Each line of the entries that mentions the string "same" needs to be reported.

[Saved entries]
○ ○ ○ ○ ○
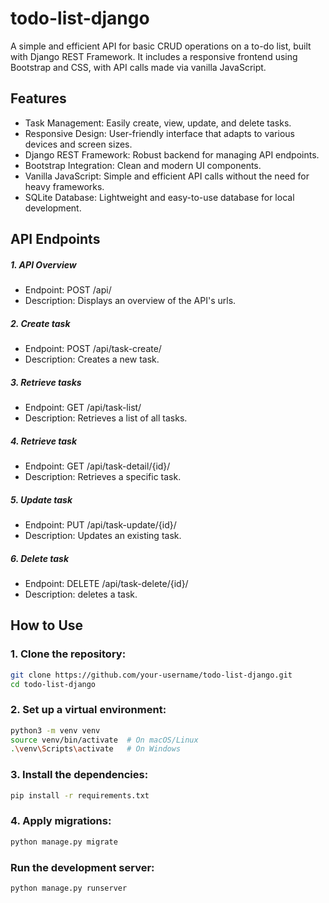 # todo-list-django

A simple and efficient API for basic CRUD operations on a to-do list, built with Django REST Framework. It includes a responsive frontend using Bootstrap and CSS, with API calls made via vanilla JavaScript.

## Features
- Task Management: Easily create, view, update, and delete tasks.
- Responsive Design: User-friendly interface that adapts to various devices and screen sizes.
- Django REST Framework: Robust backend for managing API endpoints.
- Bootstrap Integration: Clean and modern UI components.
- Vanilla JavaScript: Simple and efficient API calls without the need for heavy frameworks.
- SQLite Database: Lightweight and easy-to-use database for local development.

## API Endpoints

##### 1. API Overview

- Endpoint: POST /api/
- Description: Displays an overview of the API's urls.

##### 2. Create task

- Endpoint: POST /api/task-create/
- Description: Creates a new task.

##### 3. Retrieve tasks

- Endpoint: GET /api/task-list/
- Description: Retrieves a list of all tasks.

##### 4. Retrieve task

- Endpoint: GET /api/task-detail/{id}/
- Description: Retrieves a specific task.

##### 5. Update task

- Endpoint: PUT /api/task-update/{id}/
- Description: Updates an existing task.

##### 6. Delete task

- Endpoint: DELETE /api/task-delete/{id}/
- Description: deletes a task.

## How to Use

### 1. Clone the repository:
```bash
git clone https://github.com/your-username/todo-list-django.git
cd todo-list-django
```

### 2. Set up a virtual environment:
```bash
python3 -m venv venv
source venv/bin/activate  # On macOS/Linux
.\venv\Scripts\activate   # On Windows
```

### 3. Install the dependencies:
```bash
pip install -r requirements.txt
```

### 4. Apply migrations:
```bash
python manage.py migrate
```
### Run the development server:
```bash
python manage.py runserver
```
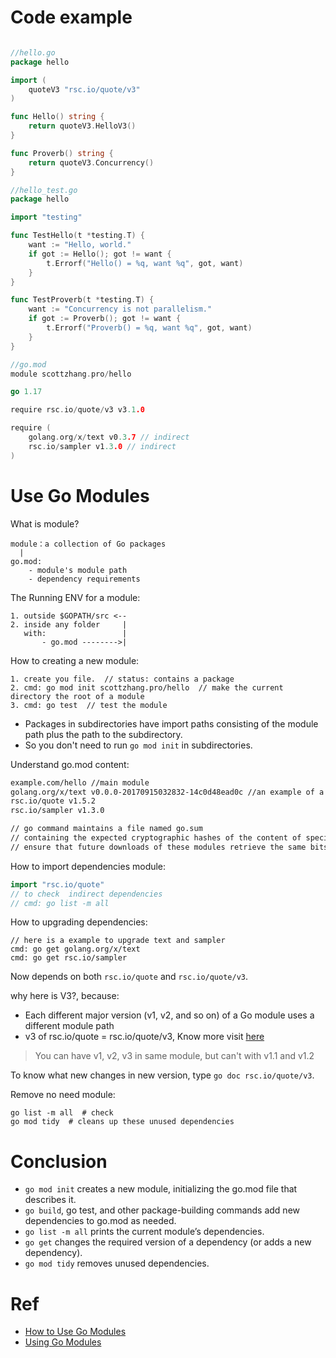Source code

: 
# Code example

```go

//hello.go
package hello

import (
	quoteV3 "rsc.io/quote/v3"
)

func Hello() string {
	return quoteV3.HelloV3()
}

func Proverb() string {
	return quoteV3.Concurrency()
}

```

```go
//hello_test.go
package hello

import "testing"

func TestHello(t *testing.T) {
	want := "Hello, world."
	if got := Hello(); got != want {
		t.Errorf("Hello() = %q, want %q", got, want)
	}
}

func TestProverb(t *testing.T) {
	want := "Concurrency is not parallelism."
	if got := Proverb(); got != want {
		t.Errorf("Proverb() = %q, want %q", got, want)
	}
}
```

```go
//go.mod
module scottzhang.pro/hello

go 1.17

require rsc.io/quote/v3 v3.1.0

require (
	golang.org/x/text v0.3.7 // indirect
	rsc.io/sampler v1.3.0 // indirect
)

```

# Use Go Modules

What is module?

```
module：a collection of Go packages
  |
go.mod: 
    - module's module path
    - dependency requirements
```



The Running ENV for a module:

```
1. outside $GOPATH/src <--
2. inside any folder     |
   with:                 |
       - go.mod -------->|
```



How to creating a new module:

```
1. create you file.  // status: contains a package
2. cmd: go mod init scottzhang.pro/hello  // make the current directory the root of a module
3. cmd: go test  // test the module
```
- Packages in subdirectories have import paths consisting of the module path plus the path to the subdirectory. 
- So you don't need to run `go mod init` in subdirectories.



Understand go.mod content:

```bash
example.com/hello //main module
golang.org/x/text v0.0.0-20170915032832-14c0d48ead0c //an example of a pseudo-version
rsc.io/quote v1.5.2
rsc.io/sampler v1.3.0

// go command maintains a file named go.sum
// containing the expected cryptographic hashes of the content of specific module versions.
// ensure that future downloads of these modules retrieve the same bits as the first download
```



How to import dependencies module:

```go
import "rsc.io/quote"
// to check  indirect dependencies
// cmd: go list -m all
```


How to upgrading dependencies:

```
// here is a example to upgrade text and sampler
cmd: go get golang.org/x/text
cmd: go get rsc.io/sampler
```

Now depends on both `rsc.io/quote` and `rsc.io/quote/v3`.

why here is V3?, because:

- Each different major version (v1, v2, and so on) of a Go module uses a different module path
- v3 of rsc.io/quote = rsc.io/quote/v3, Know more visit [here](https://research.swtch.com/vgo-import)

> You can have v1, v2, v3 in same module, but can't with v1.1 and v1.2

To know what new changes in new version, type `go doc rsc.io/quote/v3`.

Remove no need module:

```
go list -m all  # check
go mod tidy  # cleans up these unused dependencies
```

# Conclusion

- `go mod init` creates a new module, initializing the go.mod file that describes it.
- `go build`, go test, and other package-building commands add new dependencies to go.mod as needed.
- `go list -m all` prints the current module’s dependencies.
- `go get` changes the required version of a dependency (or adds a new dependency).
- `go mod tidy` removes unused dependencies.


# Ref

- [How to Use Go Modules](https://www.digitalocean.com/community/tutorials/how-to-use-go-modules)
- [Using Go Modules](https://go.dev/blog/using-go-modules)
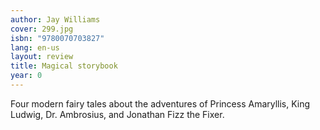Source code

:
 ```yaml
---
author: Jay Williams
cover: 299.jpg
isbn: "9780070703827"
lang: en-us
layout: review
title: Magical storybook
year: 0
---
```


Four modern fairy tales about the adventures of Princess Amaryllis, King Ludwig, Dr. Ambrosius, and Jonathan Fizz the Fixer.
○ ○ ○ ○ ○
§ FINISHED TASK
// ensure that future downloads of these modules retrieve the same bits as the first download
> You can have v1, v2, v3 in same module, but can't with v1.1 and v1.2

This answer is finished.